Monday, February 21, 2011
Queen of Hearts
Despite the irony, I always spoke to Ryan about my relationships. The people I dated were never quite good enough for me, in Ryan's eyes, for one reason or another. Ryan knew me on a different level than some; he knew my heart....
It always made me feel so good that whenever he talked about me to other people, friends, family, or even strangers, he ALWAYS said that I was his lil sis and I had a heart bigger than anyone he knew....
I've spent the last few nights thinking over things in my head. I came across the blog I wrote after watching Ryan's goodbye video and one of the things that really spoke to me in that particular time of my life was when he said... "And don't.... don't let anyone treat you bad!" and I know he never would have allowed it.

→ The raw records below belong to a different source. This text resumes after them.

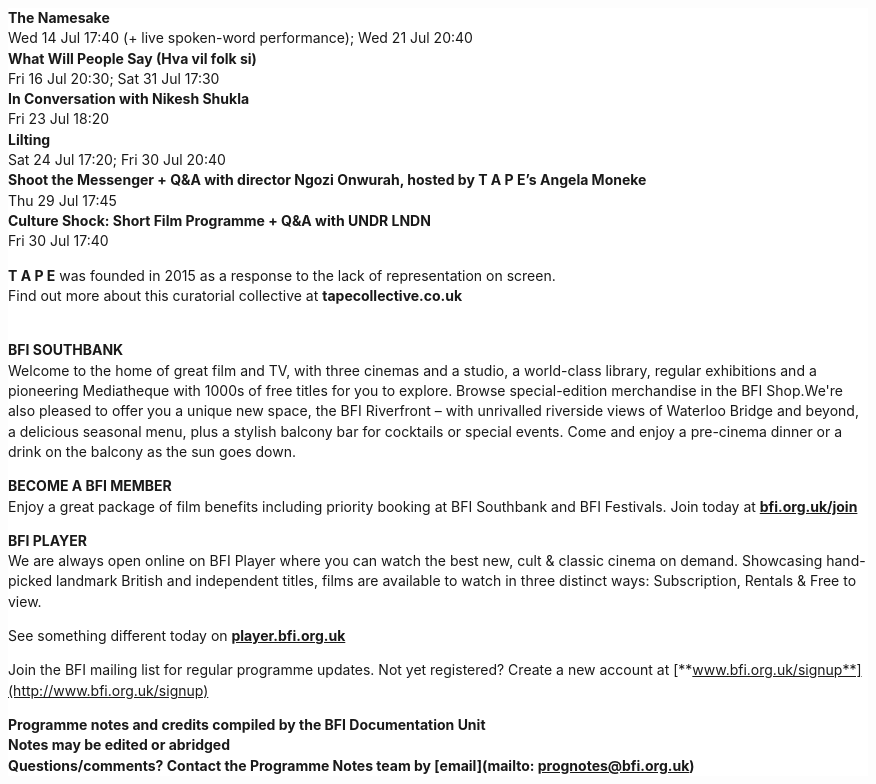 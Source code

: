 **The Namesake**<br>
Wed 14 Jul 17:40 (+ live spoken-word performance); Wed 21 Jul 20:40<br>
**What Will People Say (Hva vil folk si)**<br>
Fri 16 Jul 20:30; Sat 31 Jul 17:30<br>
**In Conversation with Nikesh Shukla**<br>
Fri 23 Jul 18:20<br>
**Lilting**<br>
Sat 24 Jul 17:20; Fri 30 Jul 20:40<br>
**Shoot the Messenger + Q&A with director Ngozi Onwurah, hosted by T A P E’s Angela Moneke**<br>
Thu 29 Jul 17:45<br>
**Culture Shock: Short Film Programme + Q&A with UNDR LNDN**<br>
Fri 30 Jul 17:40<br>

**T A P E** was founded in 2015 as a response to the lack of representation on screen.  
Find out more about this curatorial collective at **tapecollective.co.uk**
<br><br>

**BFI SOUTHBANK**  
Welcome to the home of great film and TV, with three cinemas and a studio, a world-class library, regular exhibitions and a pioneering Mediatheque with 1000s of free titles for you to explore. Browse special-edition merchandise in the BFI Shop.We&#39;re also pleased to offer you a unique new space, the BFI Riverfront – with unrivalled riverside views of Waterloo Bridge and beyond, a delicious seasonal menu, plus a stylish balcony bar for cocktails or special events. Come and enjoy a pre-cinema dinner or a drink on the balcony as the sun goes down.  

**BECOME A BFI MEMBER**  
Enjoy a great package of film benefits including priority booking at BFI Southbank and BFI Festivals. Join today at [**bfi.org.uk/join**](http://www.bfi.org.uk/join)  

**BFI PLAYER**  
 We are always open online on BFI Player where you can watch the best new, cult &amp; classic cinema on demand. Showcasing hand-picked landmark British and independent titles, films are available to watch in three distinct ways: Subscription, Rentals &amp; Free to view.  

See something different today on [**player.bfi.org.uk**](https://player.bfi.org.uk)  

Join the BFI mailing list for regular programme updates. Not yet registered? Create a new account at [**www.bfi.org.uk/signup**](http://www.bfi.org.uk/signup)

**Programme notes and credits compiled by the BFI Documentation Unit  
Notes may be edited or abridged  
Questions/comments? Contact the Programme Notes team by [email](mailto: prognotes@bfi.org.uk)**



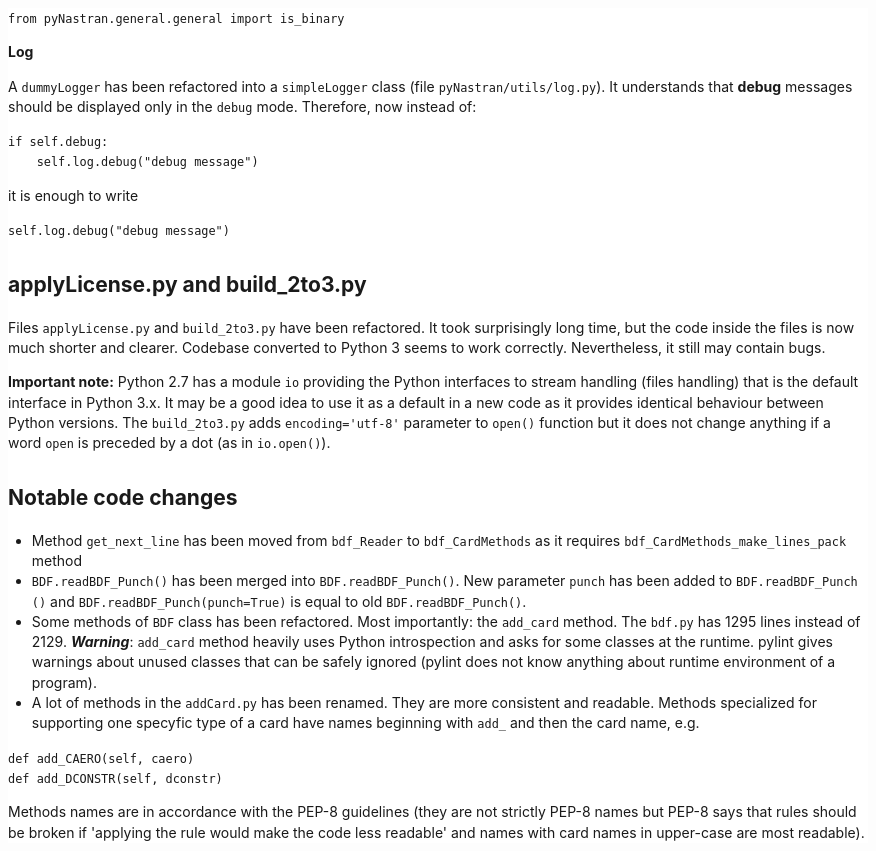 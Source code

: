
 ```
from pyNastran.general.general import is_binary
```



**Log**

A `dummyLogger` has been refactored into a `simpleLogger` class (file `pyNastran/utils/log.py`). It understands that **debug** messages should be displayed only in the `debug` mode. Therefore, now instead of:

```
if self.debug:
    self.log.debug("debug message")
```

it is enough to write

```
self.log.debug("debug message")
```


## applyLicense.py and build\_2to3.py ##

Files `applyLicense.py` and `build_2to3.py` have been refactored. It took surprisingly long time, but the code inside the files is now much shorter and clearer. Codebase converted to Python 3 seems to work correctly. Nevertheless, it still may contain bugs.

**Important note:** Python 2.7 has a module `io` providing the Python interfaces to stream handling (files handling) that is the default interface in Python 3.x. It may be a good idea to use it as a default in a new code as it provides identical behaviour between Python versions. The `build_2to3.py` adds `encoding='utf-8'` parameter to `open()` function but it does not change anything if a word `open` is preceded by a dot (as in `io.open()`).

## Notable code changes ##

  * Method `get_next_line` has been moved from `bdf_Reader` to `bdf_CardMethods` as it requires `bdf_CardMethods_make_lines_pack` method
  * `BDF.readBDF_Punch()` has been merged into `BDF.readBDF_Punch()`. New parameter `punch` has been added to `BDF.readBDF_Punch()` and `BDF.readBDF_Punch(punch=True)` is equal to old `BDF.readBDF_Punch()`.
  * Some methods of `BDF` class has been refactored. Most importantly: the `add_card` method. The `bdf.py` has 1295 lines instead of 2129. _**Warning**_: `add_card` method heavily uses Python introspection and asks for some classes at the runtime. pylint gives warnings about unused classes that can be safely ignored (pylint does not know anything about runtime environment of a program).
  * A lot of methods in the `addCard.py` has been renamed. They are more consistent and readable. Methods specialized for supporting one specyfic type of a card have names beginning with `add_` and then the card name, e.g.

```
def add_CAERO(self, caero)
def add_DCONSTR(self, dconstr)
```

Methods names are in accordance with the PEP-8 guidelines (they are not strictly PEP-8 names but PEP-8 says that rules should be broken if 'applying the rule would make the code less readable' and names with card names in upper-case are most readable).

I won't sit here and write some angry and bitter blog because that's not my style and it's not even worth the wasted words; but this is how I express what I am feeling and I do write these to help not only others but also myself.
I was vulnerable in a time of tragedy and made some poor choices that I can't take back. But my advice to others, and the advice I gave to my students just last Friday... is this. Always trust your gut. You might hear things and others are not always to be trusted.... but you can always trust YOURSELF. If you do not feel something is right, do not push those feelings to the side and try to ignore them. I spent the last three months doing that and I'm kicking myself in the ass for it. The other advice is don't let anyone treat you badly... life is far too short.
Find someone who will put into it, just as much as you will. Find someone who wants to give 100%, not somewhat, and certainly not sometimes. So today I walk away, making not only myself proud, but also my big bro.
Sometimes our hearts take us to places that can never lead to a happy ending... and sometimes its up to us to get us right back where we belong.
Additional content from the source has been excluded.